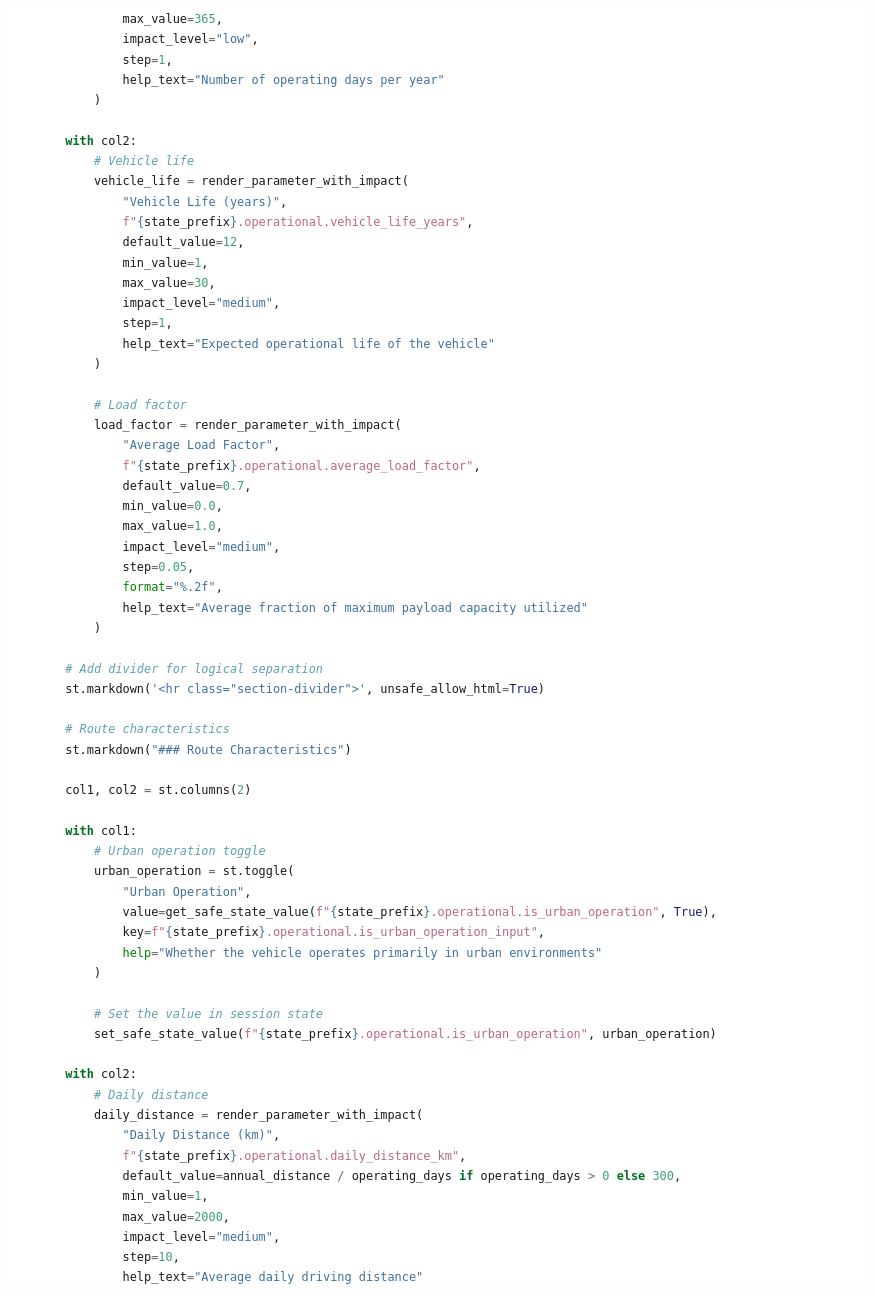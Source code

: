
 ```python
                max_value=365,
                impact_level="low",
                step=1,
                help_text="Number of operating days per year"
            )
        
        with col2:
            # Vehicle life
            vehicle_life = render_parameter_with_impact(
                "Vehicle Life (years)",
                f"{state_prefix}.operational.vehicle_life_years",
                default_value=12,
                min_value=1,
                max_value=30,
                impact_level="medium",
                step=1,
                help_text="Expected operational life of the vehicle"
            )
            
            # Load factor
            load_factor = render_parameter_with_impact(
                "Average Load Factor",
                f"{state_prefix}.operational.average_load_factor",
                default_value=0.7,
                min_value=0.0,
                max_value=1.0,
                impact_level="medium",
                step=0.05,
                format="%.2f",
                help_text="Average fraction of maximum payload capacity utilized"
            )
        
        # Add divider for logical separation
        st.markdown('<hr class="section-divider">', unsafe_allow_html=True)
        
        # Route characteristics
        st.markdown("### Route Characteristics")
        
        col1, col2 = st.columns(2)
        
        with col1:
            # Urban operation toggle
            urban_operation = st.toggle(
                "Urban Operation",
                value=get_safe_state_value(f"{state_prefix}.operational.is_urban_operation", True),
                key=f"{state_prefix}.operational.is_urban_operation_input",
                help="Whether the vehicle operates primarily in urban environments"
            )
            
            # Set the value in session state
            set_safe_state_value(f"{state_prefix}.operational.is_urban_operation", urban_operation)
        
        with col2:
            # Daily distance
            daily_distance = render_parameter_with_impact(
                "Daily Distance (km)",
                f"{state_prefix}.operational.daily_distance_km",
                default_value=annual_distance / operating_days if operating_days > 0 else 300,
                min_value=1,
                max_value=2000,
                impact_level="medium",
                step=10,
                help_text="Average daily driving distance"
```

TASK BRIEF
The answer must be the full listing, restated word for word, with no pictures in it.

TASK RESULT
Source code

:
 ```python
                max_value=365,
                impact_level="low",
                step=1,
                help_text="Number of operating days per year"
            )
        
        with col2:
            # Vehicle life
            vehicle_life = render_parameter_with_impact(
                "Vehicle Life (years)",
                f"{state_prefix}.operational.vehicle_life_years",
                default_value=12,
                min_value=1,
                max_value=30,
                impact_level="medium",
                step=1,
                help_text="Expected operational life of the vehicle"
            )
            
            # Load factor
            load_factor = render_parameter_with_impact(
                "Average Load Factor",
                f"{state_prefix}.operational.average_load_factor",
                default_value=0.7,
                min_value=0.0,
                max_value=1.0,
                impact_level="medium",
                step=0.05,
                format="%.2f",
                help_text="Average fraction of maximum payload capacity utilized"
            )
        
        # Add divider for logical separation
        st.markdown('<hr class="section-divider">', unsafe_allow_html=True)
        
        # Route characteristics
        st.markdown("### Route Characteristics")
        
        col1, col2 = st.columns(2)
        
        with col1:
            # Urban operation toggle
            urban_operation = st.toggle(
                "Urban Operation",
                value=get_safe_state_value(f"{state_prefix}.operational.is_urban_operation", True),
                key=f"{state_prefix}.operational.is_urban_operation_input",
                help="Whether the vehicle operates primarily in urban environments"
            )
            
            # Set the value in session state
            set_safe_state_value(f"{state_prefix}.operational.is_urban_operation", urban_operation)
        
        with col2:
            # Daily distance
            daily_distance = render_parameter_with_impact(
                "Daily Distance (km)",
                f"{state_prefix}.operational.daily_distance_km",
                default_value=annual_distance / operating_days if operating_days > 0 else 300,
                min_value=1,
                max_value=2000,
                impact_level="medium",
                step=10,
                help_text="Average daily driving distance"
```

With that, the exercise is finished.